Below are records; reproduce exactly the lines from the first through the one containing "border可以设置元素的边".

Dataset extract:
● ● ● ● ●
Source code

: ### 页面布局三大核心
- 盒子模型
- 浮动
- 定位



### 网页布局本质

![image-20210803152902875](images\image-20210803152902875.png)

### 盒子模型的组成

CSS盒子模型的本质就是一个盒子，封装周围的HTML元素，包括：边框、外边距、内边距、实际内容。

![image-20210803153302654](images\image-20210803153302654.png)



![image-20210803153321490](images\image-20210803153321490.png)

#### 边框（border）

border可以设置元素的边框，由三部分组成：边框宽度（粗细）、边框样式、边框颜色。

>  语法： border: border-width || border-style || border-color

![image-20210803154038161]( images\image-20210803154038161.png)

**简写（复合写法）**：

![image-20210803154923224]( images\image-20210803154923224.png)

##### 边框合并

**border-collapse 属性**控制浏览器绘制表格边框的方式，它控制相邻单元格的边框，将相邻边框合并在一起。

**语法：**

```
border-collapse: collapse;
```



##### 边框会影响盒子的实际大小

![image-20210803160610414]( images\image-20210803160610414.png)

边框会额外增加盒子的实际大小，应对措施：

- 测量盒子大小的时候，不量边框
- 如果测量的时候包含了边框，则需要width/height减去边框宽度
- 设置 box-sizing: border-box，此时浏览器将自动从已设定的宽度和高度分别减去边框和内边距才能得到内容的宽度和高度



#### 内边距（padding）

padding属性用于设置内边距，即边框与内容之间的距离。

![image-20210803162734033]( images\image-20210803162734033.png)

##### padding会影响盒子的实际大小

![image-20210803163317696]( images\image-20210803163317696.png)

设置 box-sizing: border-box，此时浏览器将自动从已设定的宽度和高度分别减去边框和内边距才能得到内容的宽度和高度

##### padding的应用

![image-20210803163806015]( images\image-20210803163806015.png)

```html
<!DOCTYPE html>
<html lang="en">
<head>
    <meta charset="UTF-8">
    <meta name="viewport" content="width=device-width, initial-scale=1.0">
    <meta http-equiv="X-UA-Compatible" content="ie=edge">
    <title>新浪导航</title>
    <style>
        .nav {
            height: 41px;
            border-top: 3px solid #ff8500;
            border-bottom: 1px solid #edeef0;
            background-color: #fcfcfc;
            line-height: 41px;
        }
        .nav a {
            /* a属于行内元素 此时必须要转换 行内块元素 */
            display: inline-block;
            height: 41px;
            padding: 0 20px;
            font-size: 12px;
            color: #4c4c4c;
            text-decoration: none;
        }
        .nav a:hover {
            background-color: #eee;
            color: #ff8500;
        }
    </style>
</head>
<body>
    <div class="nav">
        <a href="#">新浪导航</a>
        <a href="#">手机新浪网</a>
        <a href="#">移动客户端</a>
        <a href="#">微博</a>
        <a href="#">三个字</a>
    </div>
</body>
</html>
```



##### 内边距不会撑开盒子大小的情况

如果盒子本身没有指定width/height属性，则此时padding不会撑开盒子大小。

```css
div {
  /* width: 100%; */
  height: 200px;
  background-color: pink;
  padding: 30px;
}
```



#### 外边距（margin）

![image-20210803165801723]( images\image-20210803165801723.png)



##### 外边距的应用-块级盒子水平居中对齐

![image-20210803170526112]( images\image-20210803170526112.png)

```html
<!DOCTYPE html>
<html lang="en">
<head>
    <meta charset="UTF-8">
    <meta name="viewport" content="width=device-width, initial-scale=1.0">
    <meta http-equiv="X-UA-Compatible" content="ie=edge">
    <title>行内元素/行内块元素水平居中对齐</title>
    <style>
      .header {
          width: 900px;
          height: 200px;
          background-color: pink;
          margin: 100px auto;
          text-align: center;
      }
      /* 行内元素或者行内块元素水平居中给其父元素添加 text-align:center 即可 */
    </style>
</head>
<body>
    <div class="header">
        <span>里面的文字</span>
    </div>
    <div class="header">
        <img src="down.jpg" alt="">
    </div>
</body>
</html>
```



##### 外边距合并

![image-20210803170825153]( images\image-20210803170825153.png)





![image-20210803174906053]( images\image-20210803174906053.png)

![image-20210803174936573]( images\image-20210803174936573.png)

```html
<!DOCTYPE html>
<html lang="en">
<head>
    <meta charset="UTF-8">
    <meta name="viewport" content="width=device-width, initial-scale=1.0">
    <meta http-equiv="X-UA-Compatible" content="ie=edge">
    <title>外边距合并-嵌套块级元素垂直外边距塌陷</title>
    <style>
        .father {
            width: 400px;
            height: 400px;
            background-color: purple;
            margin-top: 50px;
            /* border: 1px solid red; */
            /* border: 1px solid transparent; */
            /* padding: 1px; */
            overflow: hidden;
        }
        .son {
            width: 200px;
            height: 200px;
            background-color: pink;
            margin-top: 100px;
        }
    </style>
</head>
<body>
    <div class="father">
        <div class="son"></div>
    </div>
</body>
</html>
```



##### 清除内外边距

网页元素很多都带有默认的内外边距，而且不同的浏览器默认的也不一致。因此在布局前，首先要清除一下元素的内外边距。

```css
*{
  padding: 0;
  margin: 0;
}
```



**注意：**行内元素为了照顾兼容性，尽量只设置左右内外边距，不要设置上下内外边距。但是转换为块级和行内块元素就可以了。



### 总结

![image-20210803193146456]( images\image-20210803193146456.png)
● ● ● ● ●
Answer for this exercise:
Source code

: ### 页面布局三大核心
- 盒子模型
- 浮动
- 定位



### 网页布局本质

![image-20210803152902875](images\image-20210803152902875.png)

### 盒子模型的组成

CSS盒子模型的本质就是一个盒子，封装周围的HTML元素，包括：边框、外边距、内边距、实际内容。

![image-20210803153302654](images\image-20210803153302654.png)



![image-20210803153321490](images\image-20210803153321490.png)

#### 边框（border）

border可以设置元素的边框，由三部分组成：边框宽度（粗细）、边框样式、边框颜色。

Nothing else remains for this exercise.